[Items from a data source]
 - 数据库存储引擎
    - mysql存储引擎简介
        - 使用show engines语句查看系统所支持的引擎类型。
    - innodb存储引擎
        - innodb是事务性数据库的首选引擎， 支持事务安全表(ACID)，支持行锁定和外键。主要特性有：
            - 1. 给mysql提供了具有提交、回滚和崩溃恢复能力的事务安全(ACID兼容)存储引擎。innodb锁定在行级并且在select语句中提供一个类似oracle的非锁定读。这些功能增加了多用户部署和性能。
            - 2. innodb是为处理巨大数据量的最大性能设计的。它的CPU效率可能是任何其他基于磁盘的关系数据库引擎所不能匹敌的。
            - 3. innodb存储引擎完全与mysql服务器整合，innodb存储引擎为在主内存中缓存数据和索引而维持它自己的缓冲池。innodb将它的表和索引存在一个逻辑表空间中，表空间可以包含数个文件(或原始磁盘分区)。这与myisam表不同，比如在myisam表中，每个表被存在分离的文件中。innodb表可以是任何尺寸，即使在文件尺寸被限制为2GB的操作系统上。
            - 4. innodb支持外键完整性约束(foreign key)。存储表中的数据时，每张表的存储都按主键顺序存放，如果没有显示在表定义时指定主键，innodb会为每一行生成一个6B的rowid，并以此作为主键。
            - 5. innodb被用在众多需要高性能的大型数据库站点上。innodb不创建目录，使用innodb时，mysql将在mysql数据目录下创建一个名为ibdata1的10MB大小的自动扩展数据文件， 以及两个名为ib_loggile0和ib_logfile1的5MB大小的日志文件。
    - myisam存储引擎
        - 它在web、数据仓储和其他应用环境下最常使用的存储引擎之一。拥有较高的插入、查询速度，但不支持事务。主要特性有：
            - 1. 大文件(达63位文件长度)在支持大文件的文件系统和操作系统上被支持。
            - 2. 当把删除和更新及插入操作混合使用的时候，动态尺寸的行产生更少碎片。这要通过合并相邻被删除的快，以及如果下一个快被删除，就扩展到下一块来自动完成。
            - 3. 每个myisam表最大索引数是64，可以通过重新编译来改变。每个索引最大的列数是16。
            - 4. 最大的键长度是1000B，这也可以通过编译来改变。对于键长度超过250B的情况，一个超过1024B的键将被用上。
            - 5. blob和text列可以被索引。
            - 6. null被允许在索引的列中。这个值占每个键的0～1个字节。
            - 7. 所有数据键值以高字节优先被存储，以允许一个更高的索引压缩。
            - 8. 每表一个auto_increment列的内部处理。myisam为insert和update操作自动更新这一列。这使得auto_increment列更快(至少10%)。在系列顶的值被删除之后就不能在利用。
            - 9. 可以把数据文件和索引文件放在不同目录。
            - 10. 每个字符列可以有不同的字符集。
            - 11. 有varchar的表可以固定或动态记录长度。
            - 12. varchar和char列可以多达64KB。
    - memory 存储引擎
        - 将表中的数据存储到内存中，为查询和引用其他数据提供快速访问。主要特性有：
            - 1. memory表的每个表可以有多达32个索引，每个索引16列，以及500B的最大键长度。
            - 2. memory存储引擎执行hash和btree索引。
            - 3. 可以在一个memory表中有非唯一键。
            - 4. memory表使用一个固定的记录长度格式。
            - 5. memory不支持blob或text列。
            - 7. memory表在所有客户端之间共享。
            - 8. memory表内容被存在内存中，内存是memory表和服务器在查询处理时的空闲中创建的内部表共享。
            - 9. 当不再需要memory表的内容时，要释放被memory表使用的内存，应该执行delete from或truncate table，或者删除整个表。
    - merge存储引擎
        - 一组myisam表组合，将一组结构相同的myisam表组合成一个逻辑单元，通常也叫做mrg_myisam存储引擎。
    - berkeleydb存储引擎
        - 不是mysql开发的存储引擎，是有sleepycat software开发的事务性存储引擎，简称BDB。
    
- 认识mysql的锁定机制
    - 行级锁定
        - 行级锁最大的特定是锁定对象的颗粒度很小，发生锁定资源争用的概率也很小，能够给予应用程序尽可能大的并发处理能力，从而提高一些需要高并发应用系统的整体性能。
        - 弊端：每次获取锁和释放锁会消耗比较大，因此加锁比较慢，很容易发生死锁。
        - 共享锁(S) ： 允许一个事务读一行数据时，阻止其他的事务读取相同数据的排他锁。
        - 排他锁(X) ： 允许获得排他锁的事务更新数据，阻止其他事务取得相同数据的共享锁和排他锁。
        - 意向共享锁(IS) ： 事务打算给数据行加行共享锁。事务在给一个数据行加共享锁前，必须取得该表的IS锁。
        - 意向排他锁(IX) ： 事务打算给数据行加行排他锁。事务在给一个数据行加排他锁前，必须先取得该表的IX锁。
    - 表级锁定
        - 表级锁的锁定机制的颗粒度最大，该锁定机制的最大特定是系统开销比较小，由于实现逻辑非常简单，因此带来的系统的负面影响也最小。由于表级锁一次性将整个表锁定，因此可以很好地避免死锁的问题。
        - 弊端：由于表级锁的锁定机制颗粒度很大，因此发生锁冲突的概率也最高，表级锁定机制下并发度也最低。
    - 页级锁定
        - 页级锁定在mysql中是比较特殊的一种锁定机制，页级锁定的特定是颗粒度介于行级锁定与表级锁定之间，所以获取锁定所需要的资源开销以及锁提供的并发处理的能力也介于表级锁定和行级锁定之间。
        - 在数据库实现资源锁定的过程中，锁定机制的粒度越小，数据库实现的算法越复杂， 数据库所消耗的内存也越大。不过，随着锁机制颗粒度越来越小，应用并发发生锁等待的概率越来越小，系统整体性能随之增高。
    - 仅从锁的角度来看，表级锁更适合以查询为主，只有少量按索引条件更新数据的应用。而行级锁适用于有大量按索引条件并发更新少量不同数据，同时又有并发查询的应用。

## DIRECTIONS FOR THIS TASK
Each record should come back exactly as written.

## YOUR SOLUTION
 - 数据库存储引擎
    - mysql存储引擎简介
        - 使用show engines语句查看系统所支持的引擎类型。
    - innodb存储引擎
        - innodb是事务性数据库的首选引擎， 支持事务安全表(ACID)，支持行锁定和外键。主要特性有：
            - 1. 给mysql提供了具有提交、回滚和崩溃恢复能力的事务安全(ACID兼容)存储引擎。innodb锁定在行级并且在select语句中提供一个类似oracle的非锁定读。这些功能增加了多用户部署和性能。
            - 2. innodb是为处理巨大数据量的最大性能设计的。它的CPU效率可能是任何其他基于磁盘的关系数据库引擎所不能匹敌的。
            - 3. innodb存储引擎完全与mysql服务器整合，innodb存储引擎为在主内存中缓存数据和索引而维持它自己的缓冲池。innodb将它的表和索引存在一个逻辑表空间中，表空间可以包含数个文件(或原始磁盘分区)。这与myisam表不同，比如在myisam表中，每个表被存在分离的文件中。innodb表可以是任何尺寸，即使在文件尺寸被限制为2GB的操作系统上。
            - 4. innodb支持外键完整性约束(foreign key)。存储表中的数据时，每张表的存储都按主键顺序存放，如果没有显示在表定义时指定主键，innodb会为每一行生成一个6B的rowid，并以此作为主键。
            - 5. innodb被用在众多需要高性能的大型数据库站点上。innodb不创建目录，使用innodb时，mysql将在mysql数据目录下创建一个名为ibdata1的10MB大小的自动扩展数据文件， 以及两个名为ib_loggile0和ib_logfile1的5MB大小的日志文件。
    - myisam存储引擎
        - 它在web、数据仓储和其他应用环境下最常使用的存储引擎之一。拥有较高的插入、查询速度，但不支持事务。主要特性有：
            - 1. 大文件(达63位文件长度)在支持大文件的文件系统和操作系统上被支持。
            - 2. 当把删除和更新及插入操作混合使用的时候，动态尺寸的行产生更少碎片。这要通过合并相邻被删除的快，以及如果下一个快被删除，就扩展到下一块来自动完成。
            - 3. 每个myisam表最大索引数是64，可以通过重新编译来改变。每个索引最大的列数是16。
            - 4. 最大的键长度是1000B，这也可以通过编译来改变。对于键长度超过250B的情况，一个超过1024B的键将被用上。
            - 5. blob和text列可以被索引。
            - 6. null被允许在索引的列中。这个值占每个键的0～1个字节。
            - 7. 所有数据键值以高字节优先被存储，以允许一个更高的索引压缩。
            - 8. 每表一个auto_increment列的内部处理。myisam为insert和update操作自动更新这一列。这使得auto_increment列更快(至少10%)。在系列顶的值被删除之后就不能在利用。
            - 9. 可以把数据文件和索引文件放在不同目录。
            - 10. 每个字符列可以有不同的字符集。
            - 11. 有varchar的表可以固定或动态记录长度。
            - 12. varchar和char列可以多达64KB。
    - memory 存储引擎
        - 将表中的数据存储到内存中，为查询和引用其他数据提供快速访问。主要特性有：
            - 1. memory表的每个表可以有多达32个索引，每个索引16列，以及500B的最大键长度。
            - 2. memory存储引擎执行hash和btree索引。
            - 3. 可以在一个memory表中有非唯一键。
            - 4. memory表使用一个固定的记录长度格式。
            - 5. memory不支持blob或text列。
            - 7. memory表在所有客户端之间共享。
            - 8. memory表内容被存在内存中，内存是memory表和服务器在查询处理时的空闲中创建的内部表共享。
            - 9. 当不再需要memory表的内容时，要释放被memory表使用的内存，应该执行delete from或truncate table，或者删除整个表。
    - merge存储引擎
        - 一组myisam表组合，将一组结构相同的myisam表组合成一个逻辑单元，通常也叫做mrg_myisam存储引擎。
    - berkeleydb存储引擎
        - 不是mysql开发的存储引擎，是有sleepycat software开发的事务性存储引擎，简称BDB。
    
- 认识mysql的锁定机制
    - 行级锁定
        - 行级锁最大的特定是锁定对象的颗粒度很小，发生锁定资源争用的概率也很小，能够给予应用程序尽可能大的并发处理能力，从而提高一些需要高并发应用系统的整体性能。
        - 弊端：每次获取锁和释放锁会消耗比较大，因此加锁比较慢，很容易发生死锁。
        - 共享锁(S) ： 允许一个事务读一行数据时，阻止其他的事务读取相同数据的排他锁。
        - 排他锁(X) ： 允许获得排他锁的事务更新数据，阻止其他事务取得相同数据的共享锁和排他锁。
        - 意向共享锁(IS) ： 事务打算给数据行加行共享锁。事务在给一个数据行加共享锁前，必须取得该表的IS锁。
        - 意向排他锁(IX) ： 事务打算给数据行加行排他锁。事务在给一个数据行加排他锁前，必须先取得该表的IX锁。
    - 表级锁定
        - 表级锁的锁定机制的颗粒度最大，该锁定机制的最大特定是系统开销比较小，由于实现逻辑非常简单，因此带来的系统的负面影响也最小。由于表级锁一次性将整个表锁定，因此可以很好地避免死锁的问题。
        - 弊端：由于表级锁的锁定机制颗粒度很大，因此发生锁冲突的概率也最高，表级锁定机制下并发度也最低。
    - 页级锁定
        - 页级锁定在mysql中是比较特殊的一种锁定机制，页级锁定的特定是颗粒度介于行级锁定与表级锁定之间，所以获取锁定所需要的资源开销以及锁提供的并发处理的能力也介于表级锁定和行级锁定之间。
        - 在数据库实现资源锁定的过程中，锁定机制的粒度越小，数据库实现的算法越复杂， 数据库所消耗的内存也越大。不过，随着锁机制颗粒度越来越小，应用并发发生锁等待的概率越来越小，系统整体性能随之增高。
    - 仅从锁的角度来看，表级锁更适合以查询为主，只有少量按索引条件更新数据的应用。而行级锁适用于有大量按索引条件并发更新少量不同数据，同时又有并发查询的应用。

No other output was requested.